**What the task requires**
Find all lines in the records that include the word "added", and copy them out.

[[ The records open ]]

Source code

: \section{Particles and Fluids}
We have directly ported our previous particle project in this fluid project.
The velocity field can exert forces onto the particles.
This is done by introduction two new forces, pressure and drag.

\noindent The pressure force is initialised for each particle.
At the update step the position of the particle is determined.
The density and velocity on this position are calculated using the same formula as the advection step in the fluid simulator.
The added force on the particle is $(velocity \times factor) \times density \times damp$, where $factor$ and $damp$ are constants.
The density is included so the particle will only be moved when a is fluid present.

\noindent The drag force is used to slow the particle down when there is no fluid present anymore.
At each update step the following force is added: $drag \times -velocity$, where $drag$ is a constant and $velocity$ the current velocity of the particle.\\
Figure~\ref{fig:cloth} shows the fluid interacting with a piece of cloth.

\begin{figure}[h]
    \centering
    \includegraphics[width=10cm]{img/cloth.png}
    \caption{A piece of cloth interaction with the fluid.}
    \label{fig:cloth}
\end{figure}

[[ The records closed ]]
[[ The records open ]]

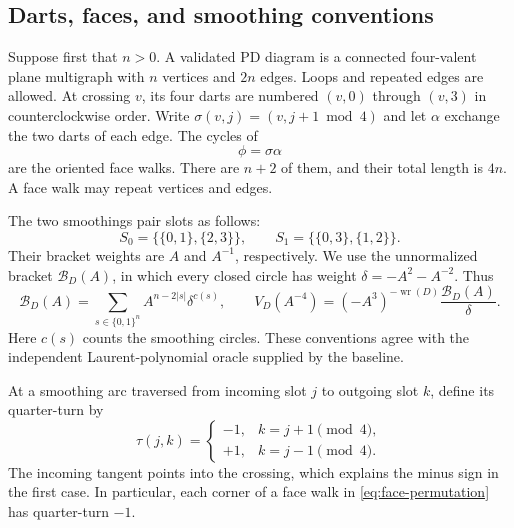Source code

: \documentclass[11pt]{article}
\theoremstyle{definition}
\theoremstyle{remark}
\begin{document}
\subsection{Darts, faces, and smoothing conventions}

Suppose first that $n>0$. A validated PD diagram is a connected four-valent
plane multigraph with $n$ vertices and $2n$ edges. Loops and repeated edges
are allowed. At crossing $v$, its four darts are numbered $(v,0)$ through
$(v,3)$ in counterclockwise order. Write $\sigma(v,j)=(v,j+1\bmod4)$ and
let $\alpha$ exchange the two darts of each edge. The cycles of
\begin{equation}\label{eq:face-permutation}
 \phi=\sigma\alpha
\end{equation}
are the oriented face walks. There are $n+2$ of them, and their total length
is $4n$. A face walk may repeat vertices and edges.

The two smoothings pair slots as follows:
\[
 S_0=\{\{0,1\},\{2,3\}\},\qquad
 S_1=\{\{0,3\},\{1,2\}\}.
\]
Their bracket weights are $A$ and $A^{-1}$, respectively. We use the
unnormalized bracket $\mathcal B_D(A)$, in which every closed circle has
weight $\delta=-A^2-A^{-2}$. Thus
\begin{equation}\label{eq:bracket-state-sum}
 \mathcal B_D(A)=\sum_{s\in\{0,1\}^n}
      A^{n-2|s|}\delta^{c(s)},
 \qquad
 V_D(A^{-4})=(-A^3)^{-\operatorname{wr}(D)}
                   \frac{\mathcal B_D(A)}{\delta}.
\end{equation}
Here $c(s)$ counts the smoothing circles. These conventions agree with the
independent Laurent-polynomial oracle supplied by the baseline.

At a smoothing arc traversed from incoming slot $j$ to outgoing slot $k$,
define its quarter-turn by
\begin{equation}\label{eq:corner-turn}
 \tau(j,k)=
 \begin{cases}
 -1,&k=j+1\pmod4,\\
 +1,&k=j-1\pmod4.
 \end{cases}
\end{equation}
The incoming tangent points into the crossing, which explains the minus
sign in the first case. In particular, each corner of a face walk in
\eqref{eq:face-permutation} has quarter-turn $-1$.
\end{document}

[[ The records closed ]]

**Response to the task**
The added force on the particle is $(velocity \times factor) \times density \times damp$, where $factor$ and $damp$ are constants.
At each update step the following force is added: $drag \times -velocity$, where $drag$ is a constant and $velocity$ the current velocity of the particle.\\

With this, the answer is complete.